How’s she sleeping?” they ask. “She” being my infant daughter and “they” being literally everyone who has ever talked to me about my daughter. I pause and carefully form my response in my head. “Um, she sleeps ok,” I stammer. “She’s just not really a fan of sleeping, but she’s getting better!” I add.
How does she sleep, you ask?
Here’s what I really want to say: How does she sleep, you ask? Well, she sleeps like any baby does, I suppose. Laying down, but sometimes while held, and with her eyes closed. Well, except for when she does that weird thing where her eyelids kind of open and her eyes roll back into her head like my grandmother’s used to do when she fell asleep sitting up. Most nights she can get a good 2-3 hour stretch before waking to nurse. But does she sleep for 12 hours straight in her crib while I get a glorious full night of sleep like I did pre-baby? NO. No, my baby does not sleep through the night and never has and that is OK.

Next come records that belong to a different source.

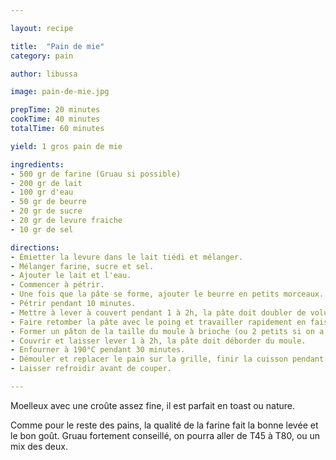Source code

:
 ```yaml
---

layout: recipe

title:  "Pain de mie"
category: pain

author: libussa

image: pain-de-mie.jpg

prepTime: 20 minutes
cookTime: 40 minutes
totalTime: 60 minutes

yield: 1 gros pain de mie

ingredients:
- 500 gr de farine (Gruau si possible)
- 200 gr de lait
- 100 gr d'eau
- 50 gr de beurre
- 20 gr de sucre
- 20 gr de levure fraiche
- 10 gr de sel

directions:
- Émietter la levure dans le lait tiédi et mélanger.
- Mélanger farine, sucre et sel.
- Ajouter le lait et l'eau.
- Commencer à pétrir.
- Une fois que la pâte se forme, ajouter le beurre en petits morceaux.
- Pétrir pendant 10 minutes.
- Mettre à lever à couvert pendant 1 à 2h, la pâte doit doubler de volume.
- Faire retomber la pâte avec le poing et travailler rapidement en faisant quelques rabats.
- Former un pâton de la taille du moule à brioche (ou 2 petits si on a des moules à cake).
- Couvrir et laisser lever 1 à 2h, la pâte doit déborder du moule.
- Enfourner à 190°C pendant 30 minutes.
- Démouler et replacer le pain sur la grille, finir la cuisson pendant 10 minutes.
- Laisser refroidir avant de couper.

---
```


Moelleux avec une croûte assez fine, il est parfait en toast ou nature.

Comme pour le reste des pains, la qualité de la farine fait la bonne levée et le bon goût. Gruau fortement conseillé, on pourra aller de T45 à T80, ou un mix des deux.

She doesn’t sleep and that’s okay.
I want to tell them how even though I haven’t felt well rested since before I went into labor with her, it’s OK. Believe it or not, I signed up for this gig. I very much wanted to be a mom and I accept what comes with it. I believe that babies are born doing what they are naturally meant to do and for good reason. So, if my little girl doesn‘t sleep for 12, or even 6 hours without waking, that doesn‘t mean something is wrong with her. I want to explain to them that if my baby wakes at night and needs to be comforted or reassured or nursed to feel safe and secure and go back to sleep, then that’s OK. It’s what babies do. (This Kelly Mom article can tell you all about normal sleep patterns in babies!)
The fear of judgment.
But I don’t say this. For fear of being judged. For fear of being pitied. For fear of someone suggesting I try “such and such” method. These days it’s as if the amount of hours your baby sleeps consecutively at night might as well be equal to how successful you are at mothering, and that would mean I’m not a successful mother.
I am a good mother.
But here’s the thing. That’s not true. I am a good mother. For me and my family, co-sleeping and night nursing are OK. That’s not to say I think it’s the right way or only way for all babies and families. You need to do what works for you. However, I really wish it were more common knowledge just how normal and natural it is for babies to not sleep through the night.
How we can help.
Instead of suggesting to exhausted new moms that they do the opposite of what their mothering instincts are telling them to do (i.e. nurse or comfort their babies at night when they need it) we need to be supporting them. We should be sympathizing with their exhaustion by offering real help like bringing over meals, offering to do some housework, etc. Not making them feel inadequate. Instead of suggesting all the things they could try to get their little one to make it through the night, simply tell them what an amazing mama they are for giving their baby what they need. Tell them this is a phase in their baby‘s life and it won’t last forever. Tell them you support them. Tell them if their baby doesn‘t sleep through the night, it’s OK.